= James Dunbar-Nasmith =

British architect (1927–2023)

Sir James Duncan Dunbar-Nasmith (15 March 1927 – 18 March 2023) was a British conservation architect.

James Dunbar-Nasmith was born in Devon, the son of Admiral Sir Martin Dunbar-Nasmith, (1883–1965) and Beatrix Justina Dunbar-Dunbar-Rivers . His elder brother was Rear-Admiral David Dunbar-Nasmith, (1921–1997). He was educated at Lockers Park School, Winchester College and Trinity College, Cambridge.

Dunbar-Nasmith was best known as the architect of Sunninghill Park, the former home of The Duke of York, and Balmoral Estate architect.
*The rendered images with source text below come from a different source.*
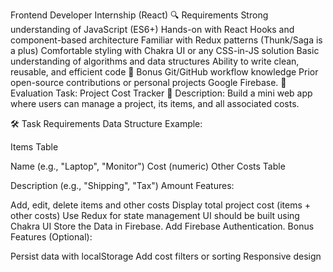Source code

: Frontend Developer Internship (React)
🔍 Requirements
Strong understanding of JavaScript (ES6+)
Hands-on with React Hooks and component-based architecture
Familiar with Redux patterns (Thunk/Saga is a plus)
Comfortable styling with Chakra UI or any CSS-in-JS solution
Basic understanding of algorithms and data structures
Ability to write clean, reusable, and efficient code
🧠 Bonus
Git/GitHub workflow knowledge
Prior open-source contributions or personal projects
Google Firebase.
🧪 Evaluation Task: Project Cost Tracker
📝 Description:
Build a mini web app where users can manage a project, its items, and all associated costs.

🛠️ Task Requirements
Data Structure Example:

Items Table

Name (e.g., "Laptop", "Monitor")
Cost (numeric)
Other Costs Table

Description (e.g., "Shipping", "Tax")
Amount
Features:

Add, edit, delete items and other costs
Display total project cost (items + other costs)
Use Redux for state management
UI should be built using Chakra UI
Store the Data in Firebase.
Add Firebase Authentication.
Bonus Features (Optional):

Persist data with localStorage
Add cost filters or sorting
Responsive design
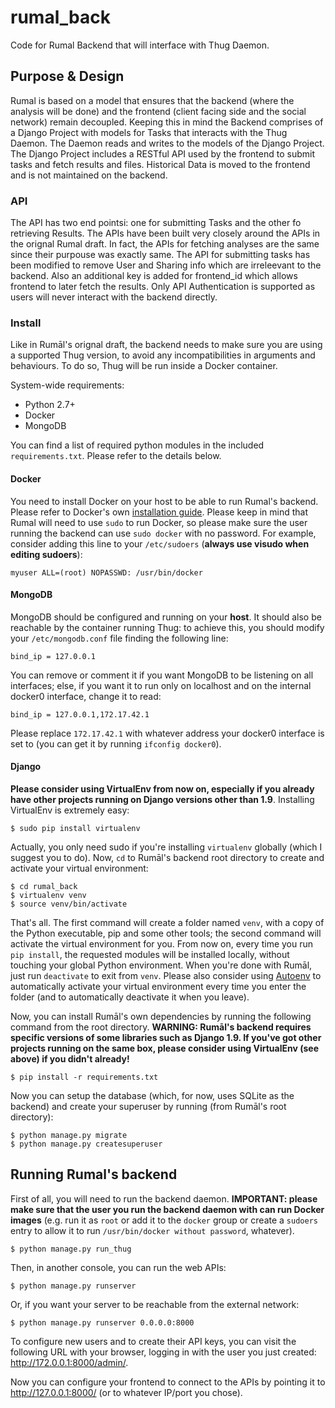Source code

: # rumal_back
Code for Rumal Backend that will interface with Thug Daemon.

## Purpose & Design
Rumal is based on a model that ensures that the backend (where the analysis will be done) and the frontend (client facing side and the social network) remain decoupled. Keeping this in mind the Backend comprises of a Django Project with models for Tasks that interacts with the Thug Daemon. The Daemon reads and writes to the models of the Django Project. The Django Project includes a RESTful API used by the frontend to submit tasks and fetch results and files. Historical Data is moved to the frontend and is not maintained on the backend.

### API
The API has two end pointsi: one for submitting Tasks and the other fo retrieving Results. The APIs have been built very closely around the APIs in the orignal Rumal draft. In fact, the APIs for fetching analyses are the same since their purpouse was exactly same. The API for submitting tasks has been modified to remove User and Sharing info which are irreleevant to the backend. Also an additional key is added for frontend_id which allows frontend to later fetch the results. Only API Authentication is supported as users will never interact with the backend directly.

### Install

Like in Rumāl's orignal draft, the backend needs to make sure you are using a supported Thug version, to avoid any incompatibilities in arguments and behaviours. To do so, Thug will be run inside a Docker container.

System-wide requirements:
* Python 2.7+
* Docker
* MongoDB

You can find a list of required python modules in the included `requirements.txt`. Please refer to the details below.

#### Docker
You need to install Docker on your host to be able to run Rumal's backend. Please refer to Docker's own [installation guide](https://docs.docker.com/installation/). Please keep in mind that Rumal will need to use `sudo` to run Docker, so please make sure the user running the backend can use `sudo docker` with no password. For example, consider adding this line to your `/etc/sudoers` (**always use visudo when editing sudoers**):

    myuser ALL=(root) NOPASSWD: /usr/bin/docker

#### MongoDB
MongoDB should be configured and running on your **host**. It should also be reachable by the container running Thug: to achieve this, you should modify your `/etc/mongodb.conf` file finding the following line:

    bind_ip = 127.0.0.1

You can remove or comment it if you want MongoDB to be listening on all interfaces; else, if you want it to run only on localhost and on the internal docker0 interface, change it to read:

    bind_ip = 127.0.0.1,172.17.42.1

Please replace `172.17.42.1` with whatever address your docker0 interface is set to (you can get it by running `ifconfig docker0`).

#### Django
**Please consider using VirtualEnv from now on, especially if you already have other projects running on Django versions other than 1.9**. Installing VirtualEnv is extremely easy:

    $ sudo pip install virtualenv

Actually, you only need sudo if you're installing `virtualenv` globally (which I suggest you to do). Now, `cd` to Rumāl's backend root directory to create and activate your virtual environment:

    $ cd rumal_back
    $ virtualenv venv
    $ source venv/bin/activate

That's all. The first command will create a folder named `venv`, with a copy of the Python executable, pip and some other tools; the second command will activate the virtual environment for you. From now on, every time you run `pip install`, the requested modules will be installed locally, without touching your global Python environment.
When you're done with Rumāl, just run `deactivate` to exit from `venv`. Please also consider using [Autoenv](https://github.com/kennethreitz/autoenv) to automatically activate your virtual environment every time you enter the folder (and to automatically deactivate it when you leave).

Now, you can install Rumāl's own dependencies by running the following command from the root directory. **WARNING: Rumāl's backend requires specific versions of some libraries such as Django 1.9. If you've got other projects running on the same box, please consider using VirtualEnv (see above) if you didn't already!**

    $ pip install -r requirements.txt

Now you can setup the database (which, for now, uses SQLite as the backend) and create your superuser by running (from Rumāl's root directory):

    $ python manage.py migrate
    $ python manage.py createsuperuser

## Running Rumal's backend

First of all, you will need to run the backend daemon. **IMPORTANT: please make sure that the user you run the backend daemon with can run Docker images** (e.g. run it as `root` or add it to the `docker` group or create a `sudoers` entry to allow it to run `/usr/bin/docker without password`, whatever).

    $ python manage.py run_thug

Then, in another console, you can run the web APIs:

    $ python manage.py runserver

Or, if you want your server to be reachable from the external network:

    $ python manage.py runserver 0.0.0.0:8000

To configure new users and to create their API keys, you can visit the following URL with your browser, logging in with the user you just created: http://172.0.0.1:8000/admin/.

Now you can configure your frontend to connect to the APIs by pointing it to http://127.0.0.1:8000/ (or to whatever IP/port you chose).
He was in professional practice as a partner in Law & Dunbar-Nasmith, architects, Edinburgh (since 1957), and Hilger, Law & Dunbar-Nasmith, architects, Wiesbaden (since 1993).

Dunbar-Nasmith was Professor and Head of the Department of Architecture at Heriot-Watt University, Edinburgh, and the Edinburgh College of Art, 1978–1988, and later Emeritus Professor at Heriot Watt University.

Dunbar-Nasmith died on 18 March 2023, at the age of 96.

==Honours==
Dunbar-Nasmith was appointed a Commander of the Order of the British Empire (CBE) in the 1976 Birthday Honours "for public services in Scotland", and knighted in the 1996 Birthday Honours "for services to Architecture."